[[ Extracted entries, beginning ]]
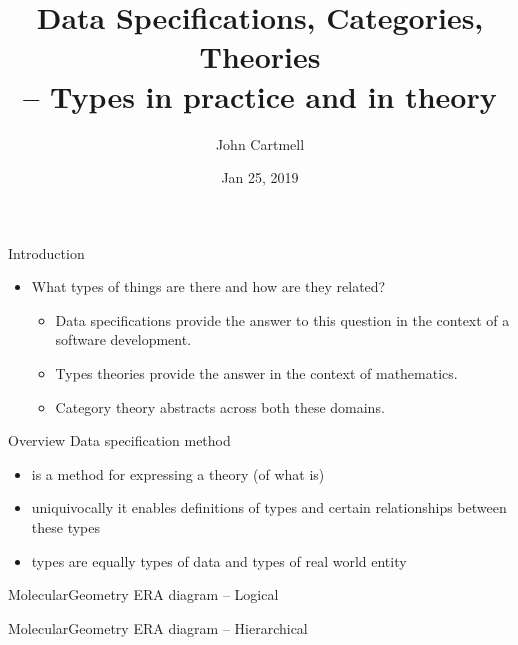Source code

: \documentclass[xcolor=pst,dvips]{beamer}   %
\title[Types in practice and in theory]{Data Specifications, Categories, Theories\\ -- Types in practice and in theory}
\author{John Cartmell}
\institute{Otium}
\date{Jan 25, 2019}
\renewcommand{\erpictureFolder}[0]{../SharedPictures}
\begin{document}
\begin{frame}
\titlepage
\end{frame}

\iffalse
\AtBeginSubsection[]
{
  \begin{frame}<beamer>
    \frametitle{Layout}
    \tableofcontents[currentsection,currentsubsection]
  \end{frame}
} 
\begin{frame}{Table of Contents}
\tableofcontents
\end{frame}
\fi



\begin{frame}{Introduction}
\begin{itemize}
\item
What types of things are there and how are they related? 
\begin{itemize}
\pause \item Data specifications provide the answer to this question in the context of a software development. 
\pause \item Types theories provide the answer in the context of mathematics. 
\pause \item Category theory abstracts across both these domains.
\end{itemize}
\end{itemize}

\end{frame}
\begin{frame}{Overview}
Data specification method 
\begin{itemize}
\item is a method for expressing a  theory (of what is)
\item uniquivocally it enables definitions of types and certain relationships between these types
\item types are equally types of data and types of real world entity
\end{itemize}
\end{frame}

\begin{frame}{MolecularGeometry ERA diagram  -- Logical }
\begin{center}
\scalebox{0.5}{

}
\end{center}
\end{frame}

\begin{frame}{MolecularGeometry ERA diagram -- Hierarchical}
\begin{center}
\scalebox{0.5}{

}
\end{center}
\end{frame}
\end{document}
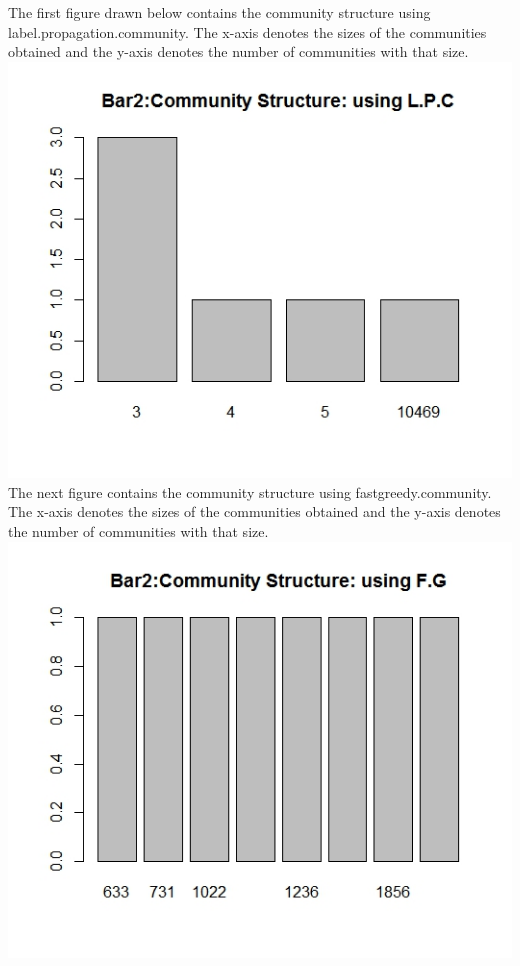 \documentclass{article}
\begin{document}
\begin{itemize}
 The first figure drawn below contains the community structure using label.propagation.community. The x-axis denotes the sizes of the communities obtained
 and the y-axis denotes the number of communities with that size.\\
 \includegraphics[scale=0.4]{p4}\\
 The next figure contains the community structure using fastgreedy.community. The x-axis denotes the sizes of 
 the communities obtained and the y-axis denotes the number of communities with that size.\\
 \includegraphics[scale=0.4]{p5} 
\end{itemize}
\end{document}
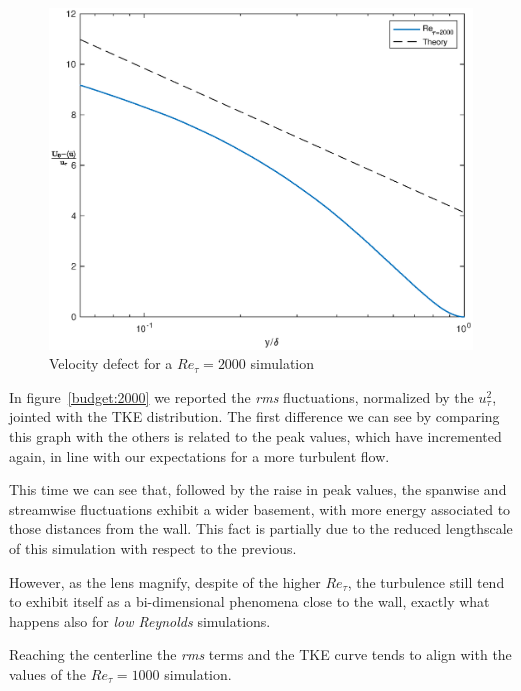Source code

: \begin{figure}
\begin{center}
\includegraphics[scale=0.55]{grafici/velocity_defect_2000.eps}
\caption{Velocity defect for a $Re_{\tau}=2000$ simulation}
\label{velocity:defect:2000}
\end{center} 
\end{figure}

In figure~\ref{budget:2000} we reported the \emph{rms} fluctuations, normalized by the $u_{\tau}^{2}$, jointed with the TKE distribution. The first difference we can see by comparing this graph with the others is related to the peak values, which have incremented again, in line with our expectations for a more turbulent flow. \par
This time we can see that, followed by the raise in peak values, the spanwise and streamwise fluctuations exhibit a wider basement, with more energy   associated to those distances from the wall. This fact is partially due to the reduced lengthscale of this simulation with respect to the previous.\par
However, as the lens magnify, despite of the higher $Re_{\tau}$, the turbulence still tend to exhibit itself as a bi-dimensional phenomena close to the wall, exactly what happens also for \emph{low Reynolds} simulations.\par

Reaching the centerline the \emph{rms} terms and the TKE curve tends to align with the values of the $Re_{\tau}=1000$ simulation.\\~\par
[[ Extracted entries, end ]]
Repeat the whole listing above word for word, but keep any picture out of it.

Source code

: \documentclass[xcolor=pst,dvips]{beamer}   %
\title[Types in practice and in theory]{Data Specifications, Categories, Theories\\ -- Types in practice and in theory}
\author{John Cartmell}
\institute{Otium}
\date{Jan 25, 2019}
\renewcommand{\erpictureFolder}[0]{../SharedPictures}
\begin{document}
\begin{frame}
\titlepage
\end{frame}

\iffalse
\AtBeginSubsection[]
{
  \begin{frame}<beamer>
    \frametitle{Layout}
    \tableofcontents[currentsection,currentsubsection]
  \end{frame}
} 
\begin{frame}{Table of Contents}
\tableofcontents
\end{frame}
\fi



\begin{frame}{Introduction}
\begin{itemize}
\item
What types of things are there and how are they related? 
\begin{itemize}
\pause \item Data specifications provide the answer to this question in the context of a software development. 
\pause \item Types theories provide the answer in the context of mathematics. 
\pause \item Category theory abstracts across both these domains.
\end{itemize}
\end{itemize}

\end{frame}
\begin{frame}{Overview}
Data specification method 
\begin{itemize}
\item is a method for expressing a  theory (of what is)
\item uniquivocally it enables definitions of types and certain relationships between these types
\item types are equally types of data and types of real world entity
\end{itemize}
\end{frame}

\begin{frame}{MolecularGeometry ERA diagram  -- Logical }
\begin{center}
\scalebox{0.5}{

}
\end{center}
\end{frame}

\begin{frame}{MolecularGeometry ERA diagram -- Hierarchical}
\begin{center}
\scalebox{0.5}{

}
\end{center}
\end{frame}
\end{document}
 \documentclass{article}
\begin{document}
\begin{itemize}
 The first figure drawn below contains the community structure using label.propagation.community. The x-axis denotes the sizes of the communities obtained
 and the y-axis denotes the number of communities with that size.\\
 \includegraphics[scale=0.4]{p4}\\
 The next figure contains the community structure using fastgreedy.community. The x-axis denotes the sizes of 
 the communities obtained and the y-axis denotes the number of communities with that size.\\
 \includegraphics[scale=0.4]{p5} 
\end{itemize}
\end{document}
Source code

: \begin{figure}
\begin{center}
\includegraphics[scale=0.55]{grafici/velocity_defect_2000.eps}
\caption{Velocity defect for a $Re_{\tau}=2000$ simulation}
\label{velocity:defect:2000}
\end{center} 
\end{figure}

In figure~\ref{budget:2000} we reported the \emph{rms} fluctuations, normalized by the $u_{\tau}^{2}$, jointed with the TKE distribution. The first difference we can see by comparing this graph with the others is related to the peak values, which have incremented again, in line with our expectations for a more turbulent flow. \par
This time we can see that, followed by the raise in peak values, the spanwise and streamwise fluctuations exhibit a wider basement, with more energy   associated to those distances from the wall. This fact is partially due to the reduced lengthscale of this simulation with respect to the previous.\par
However, as the lens magnify, despite of the higher $Re_{\tau}$, the turbulence still tend to exhibit itself as a bi-dimensional phenomena close to the wall, exactly what happens also for \emph{low Reynolds} simulations.\par

Reaching the centerline the \emph{rms} terms and the TKE curve tends to align with the values of the $Re_{\tau}=1000$ simulation.\\~\par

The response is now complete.